First Party Memory Features and well known model support

  1. Add model and mappers for legacy SK MemoryStore interface, so that consumers using this has an upgrade path to the new memory storage stack.
  2. Add model and mappers for popular loader systems, like Kernel Memory or LlamaIndex.
  3. Explore adding first party implementations for common scenarios, e.g. semantic caching. Specifics TBD.
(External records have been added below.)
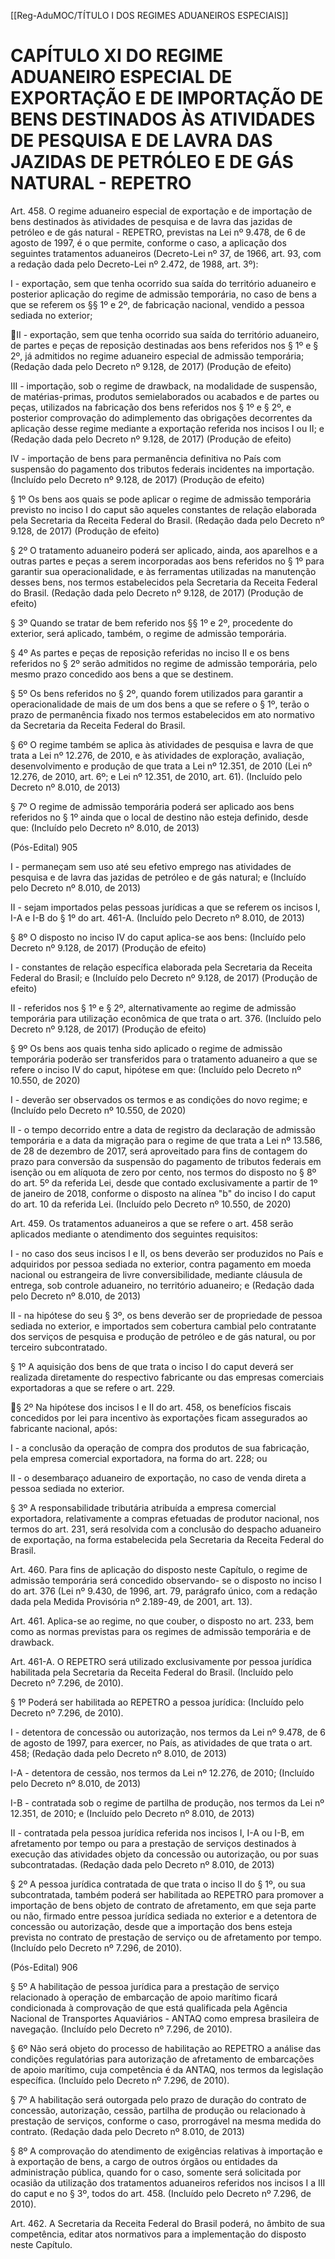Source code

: [[Reg-AduMOC/TÍTULO I DOS REGIMES ADUANEIROS ESPECIAIS]]

# CAPÍTULO XI DO REGIME ADUANEIRO ESPECIAL DE EXPORTAÇÃO E DE   IMPORTAÇÃO DE BENS DESTINADOS ÀS ATIVIDADES DE   PESQUISA E DE LAVRA DAS JAZIDAS DE PETRÓLEO E DE GÁS NATURAL - REPETRO

Art. 458. O regime aduaneiro especial de exportação e de
importação de bens destinados às atividades de pesquisa e
de lavra das jazidas de petróleo e de gás natural - REPETRO,
previstas na Lei nº 9.478, de 6 de agosto de 1997, é o que
permite, conforme o caso, a aplicação dos seguintes
tratamentos aduaneiros (Decreto-Lei nº 37, de 1966, art. 93,
com a redação dada pelo Decreto-Lei nº 2.472, de 1988, art.
3º):

I - exportação, sem que tenha ocorrido sua saída do território
aduaneiro e posterior aplicação do regime de admissão
temporária, no caso de bens a que se referem os §§ 1º e 2º,
de fabricação nacional, vendido a pessoa sediada no
exterior;

II - exportação, sem que tenha ocorrido sua saída do
território aduaneiro, de partes e peças de reposição
destinadas aos bens referidos nos § 1º e § 2º, já admitidos
no regime aduaneiro especial de admissão temporária;
(Redação dada pelo Decreto nº 9.128, de 2017) (Produção de
efeito)

III - importação, sob o regime de drawback, na modalidade
de suspensão, de matérias-primas, produtos semielaborados
ou acabados e de partes ou peças, utilizados na fabricação
dos bens referidos nos § 1º e § 2º, e posterior comprovação
do adimplemento das obrigações decorrentes da aplicação
desse regime mediante a exportação referida nos incisos I ou
II; e (Redação dada pelo Decreto nº 9.128, de 2017)
(Produção de efeito)

IV - importação de bens para permanência definitiva no País
com suspensão do pagamento dos tributos federais
incidentes na importação. (Incluído pelo Decreto nº 9.128,
de 2017) (Produção de efeito)

§ 1º Os bens aos quais se pode aplicar o regime de admissão
temporária previsto no inciso I do caput são aqueles
constantes de relação elaborada pela Secretaria da Receita
Federal do Brasil. (Redação dada pelo Decreto nº 9.128, de
2017) (Produção de efeito)

§ 2º O tratamento aduaneiro poderá ser aplicado, ainda, aos
aparelhos e a outras partes e peças a serem incorporadas aos
bens referidos no § 1º para garantir sua operacionalidade, e
às ferramentas utilizadas na manutenção desses bens, nos
termos estabelecidos pela Secretaria da Receita Federal do
Brasil. (Redação dada pelo Decreto nº 9.128, de 2017)
(Produção de efeito)

§ 3º Quando se tratar de bem referido nos §§ 1º e 2º,
procedente do exterior, será aplicado, também, o regime de
admissão temporária.

§ 4º As partes e peças de reposição referidas no inciso II e os
bens referidos no § 2º serão admitidos no regime de
admissão temporária, pelo mesmo prazo concedido aos bens
a que se destinem.

§ 5º Os bens referidos no § 2º, quando forem utilizados para
garantir a operacionalidade de mais de um dos bens a que se
refere o § 1º, terão o prazo de permanência fixado nos
termos estabelecidos em ato normativo da Secretaria da
Receita Federal do Brasil.

§ 6º O regime também se aplica às atividades de pesquisa e
lavra de que trata a Lei nº 12.276, de 2010, e às atividades
de exploração, avaliação, desenvolvimento e produção de
que trata a Lei nº 12.351, de 2010 (Lei nº 12.276, de 2010,
art. 6º; e Lei nº 12.351, de 2010, art. 61). (Incluído pelo
Decreto nº 8.010, de 2013)

§ 7º O regime de admissão temporária poderá ser aplicado
aos bens referidos no § 1º ainda que o local de destino não
esteja definido, desde que: (Incluído pelo Decreto nº 8.010,
de 2013)

(Pós-Edital)    905

I - permaneçam sem uso até seu efetivo emprego nas
atividades de pesquisa e de lavra das jazidas de petróleo e de
gás natural; e (Incluído pelo Decreto nº 8.010, de 2013)

II - sejam importados pelas pessoas jurídicas a que se
referem os incisos I, I-A e I-B do § 1º do art. 461-A. (Incluído
pelo Decreto nº 8.010, de 2013)

§ 8º O disposto no inciso IV do caput aplica-se aos bens:
(Incluído pelo Decreto nº 9.128, de 2017) (Produção de
efeito)

I - constantes de relação específica elaborada pela Secretaria
da Receita Federal do Brasil; e (Incluído pelo Decreto nº
9.128, de 2017) (Produção de efeito)

II - referidos nos § 1º e § 2º, alternativamente ao regime de
admissão temporária para utilização econômica de que trata
o art. 376. (Incluído pelo Decreto nº 9.128, de 2017)
(Produção de efeito)

§ 9º Os bens aos quais tenha sido aplicado o regime de
admissão temporária poderão ser transferidos para o
tratamento aduaneiro a que se refere o inciso IV do caput,
hipótese em que: (Incluído pelo Decreto nº 10.550, de 2020)

I - deverão ser observados os termos e as condições do novo
regime; e (Incluído pelo Decreto nº 10.550, de 2020)

II - o tempo decorrido entre a data de registro da declaração
de admissão temporária e a data da migração para o regime
de que trata a Lei nº 13.586, de 28 de dezembro de 2017,
será aproveitado para fins de contagem do prazo para
conversão da suspensão do pagamento de tributos federais
em isenção ou em alíquota de zero por cento, nos termos do
disposto no § 8º do art. 5º da referida Lei, desde que contado
exclusivamente a partir de 1º de janeiro de 2018, conforme
o disposto na alínea "b" do inciso I do caput do art. 10 da
referida Lei. (Incluído pelo Decreto nº 10.550, de 2020)

Art. 459. Os tratamentos aduaneiros a que se refere o art.
458 serão aplicados mediante o atendimento dos seguintes
requisitos:

I - no caso dos seus incisos I e II, os bens deverão ser
produzidos no País e adquiridos por pessoa sediada no
exterior, contra pagamento em moeda nacional ou
estrangeira de livre conversibilidade, mediante cláusula de
entrega, sob controle aduaneiro, no território aduaneiro; e
(Redação dada pelo Decreto nº 8.010, de 2013)

II - na hipótese do seu § 3º, os bens deverão ser de
propriedade de pessoa sediada no exterior, e importados
sem cobertura cambial pelo contratante dos serviços de
pesquisa e produção de petróleo e de gás natural, ou por
terceiro subcontratado.

§ 1º A aquisição dos bens de que trata o inciso I do caput
deverá ser realizada diretamente do respectivo fabricante ou
das empresas comerciais exportadoras a que se refere o art.
229.

§ 2º Na hipótese dos incisos I e II do art. 458, os benefícios
fiscais concedidos por lei para incentivo às exportações ficam
assegurados ao fabricante nacional, após:

I - a conclusão da operação de compra dos produtos de sua
fabricação, pela empresa comercial exportadora, na forma
do art. 228; ou

II - o desembaraço aduaneiro de exportação, no caso de
venda direta a pessoa sediada no exterior.

§ 3º A responsabilidade tributária atribuída a empresa
comercial exportadora, relativamente a compras efetuadas
de produtor nacional, nos termos do art. 231, será resolvida
com a conclusão do despacho aduaneiro de exportação, na
forma estabelecida pela Secretaria da Receita Federal do
Brasil.

Art. 460. Para fins de aplicação do disposto neste Capítulo, o
regime de admissão temporária será concedido observando-
se o disposto no inciso I do art. 376 (Lei nº 9.430, de 1996,
art. 79, parágrafo único, com a redação dada pela Medida
Provisória nº 2.189-49, de 2001, art. 13).

Art. 461. Aplica-se ao regime, no que couber, o disposto no
art. 233, bem como as normas previstas para os regimes de
admissão temporária e de drawback.

Art. 461-A. O REPETRO será utilizado exclusivamente por
pessoa jurídica habilitada pela Secretaria da Receita Federal
do Brasil. (Incluído pelo Decreto nº 7.296, de 2010).

§ 1º Poderá ser habilitada ao REPETRO a pessoa jurídica:
(Incluído pelo Decreto nº 7.296, de 2010).

I - detentora de concessão ou autorização, nos termos da Lei
nº 9.478, de 6 de agosto de 1997, para exercer, no País, as
atividades de que trata o art. 458; (Redação dada pelo
Decreto nº 8.010, de 2013)

I-A - detentora de cessão, nos termos da Lei nº 12.276, de
2010; (Incluído pelo Decreto nº 8.010, de 2013)

I-B - contratada sob o regime de partilha de produção, nos
termos da Lei nº 12.351, de 2010; e (Incluído pelo Decreto nº
8.010, de 2013)

II - contratada pela pessoa jurídica referida nos incisos I, I-A
ou I-B, em afretamento por tempo ou para a prestação de
serviços destinados à execução das atividades objeto da
concessão ou autorização, ou por suas subcontratadas.
(Redação dada pelo Decreto nº 8.010, de 2013)

§ 2º A pessoa jurídica contratada de que trata o inciso II do §
1º, ou sua subcontratada, também poderá ser habilitada ao
REPETRO para promover a importação de bens objeto de
contrato de afretamento, em que seja parte ou não, firmado
entre pessoa jurídica sediada no exterior e a detentora de
concessão ou autorização, desde que a importação dos bens
esteja prevista no contrato de prestação de serviço ou de
afretamento por tempo. (Incluído pelo Decreto nº 7.296, de
2010).

(Pós-Edital)    906

§ 5º A habilitação de pessoa jurídica para a prestação de
serviço relacionado à operação de embarcação de apoio
marítimo ficará condicionada à comprovação de que está
qualificada pela Agência Nacional de Transportes
Aquaviários - ANTAQ como empresa brasileira de navegação.
(Incluído pelo Decreto nº 7.296, de 2010).

§ 6º Não será objeto do processo de habilitação ao REPETRO
a análise das condições regulatórias para autorização de
afretamento de embarcações de apoio marítimo, cuja
competência é da ANTAQ, nos termos da legislação
específica. (Incluído pelo Decreto nº 7.296, de 2010).

§ 7º A habilitação será outorgada pelo prazo de duração do
contrato de concessão, autorização, cessão, partilha de
produção ou relacionado à prestação de serviços, conforme
o caso, prorrogável na mesma medida do contrato. (Redação
dada pelo Decreto nº 8.010, de 2013)

§ 8º A comprovação do atendimento de exigências relativas
à importação e à exportação de bens, a cargo de outros
órgãos ou entidades da administração pública, quando for o
caso, somente será solicitada por ocasião da utilização dos
tratamentos aduaneiros referidos nos incisos I a III do caput
e no § 3º, todos do art. 458. (Incluído pelo Decreto nº 7.296,
de 2010).

Art. 462. A Secretaria da Receita Federal do Brasil poderá, no
âmbito de sua competência, editar atos normativos para a
implementação do disposto neste Capítulo.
Cross Cutting Requirements

Need the following for all features:

  • Unit tests
  • Integration tests
  • Logging / Telemetry
  • Common Exception Handling
  • Samples, including:
    • Usage scenario for collection and record management using custom model and configured collection creation.
    • A simple consumption example like semantic caching, specifics TBD.
    • Adding your own collection creation implementation.
    • Adding your own custom model mapper.
  • Documentation, including:
    • How to create models and annotate/describe them to use with the storage system.
    • How to define configuration for creating collections using common create implementation.
    • How to use record and collection management apis.
    • How to implement your own collection create implementation for break glass scenario.
    • How to implement your own mapper.
    • How to upgrade from the current storage system to the new one.